• **Records contained in a dataset**:
BEGIN
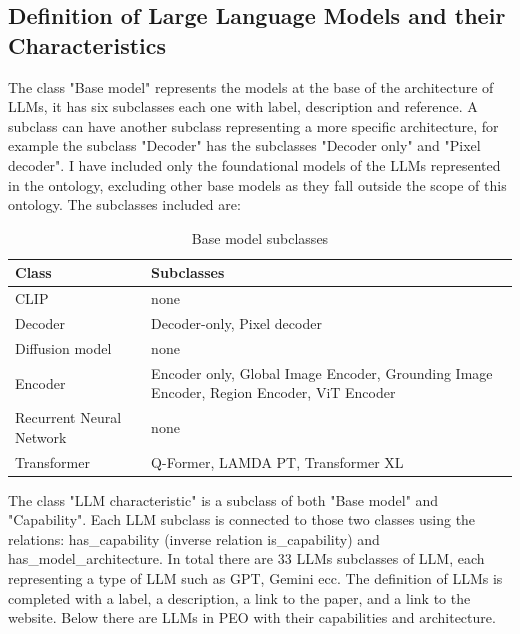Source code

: \subsection{Definition of Large Language Models and their Characteristics}
\label{subsection:4_3_3_llms}
The class "Base model" represents the models at the base of the architecture of LLMs, it has six subclasses each one with label, description and reference.
A subclass can have another subclass representing a more specific architecture, for example the subclass "Decoder" has the subclasses "Decoder only" and "Pixel decoder". 
I have included only the foundational models of the LLMs represented in the ontology, excluding other base models as they fall outside the scope of this ontology.
The subclasses included are: 
\begin{table}[H]
    \footnotesize 
    \centering
    \begin{tabular}{|>{\raggedright\arraybackslash}p{6cm}|>{\raggedright\arraybackslash}p{6cm}|}
        \hline
        Class & Subclasses \\ \hline
         CLIP & none \\ \hline
         
         Decoder & Decoder-only, Pixel decoder \\ \hline
         
         Diffusion model & none \\ \hline
         
         Encoder & Encoder only, Global Image Encoder, Grounding Image Encoder, Region Encoder, ViT Encoder \\ \hline
         
         Recurrent Neural Network & none \\ \hline

        Transformer & Q-Former, LAMDA PT, Transformer XL \\ \hline
    \end{tabular}
    \caption{Base model subclasses}
\end{table}
The class "LLM characteristic" is a subclass of both "Base model" and "Capability".
Each LLM subclass is connected to those two classes using the relations: has\_capability (inverse relation is\_capability) and has\_model\_architecture.
In total there are 33 LLMs subclasses of LLM, each representing a type of LLM such as GPT, Gemini ecc.
The definition of LLMs is completed with a label, a description, a link to the paper, and a link to the website.
Below there are LLMs in PEO with their capabilities and architecture.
END
• **Work task**: Copy each line of the preceding data that contains the string "there".

• **Solved exercise**:
In total there are 33 LLMs subclasses of LLM, each representing a type of LLM such as GPT, Gemini ecc.
Below there are LLMs in PEO with their capabilities and architecture.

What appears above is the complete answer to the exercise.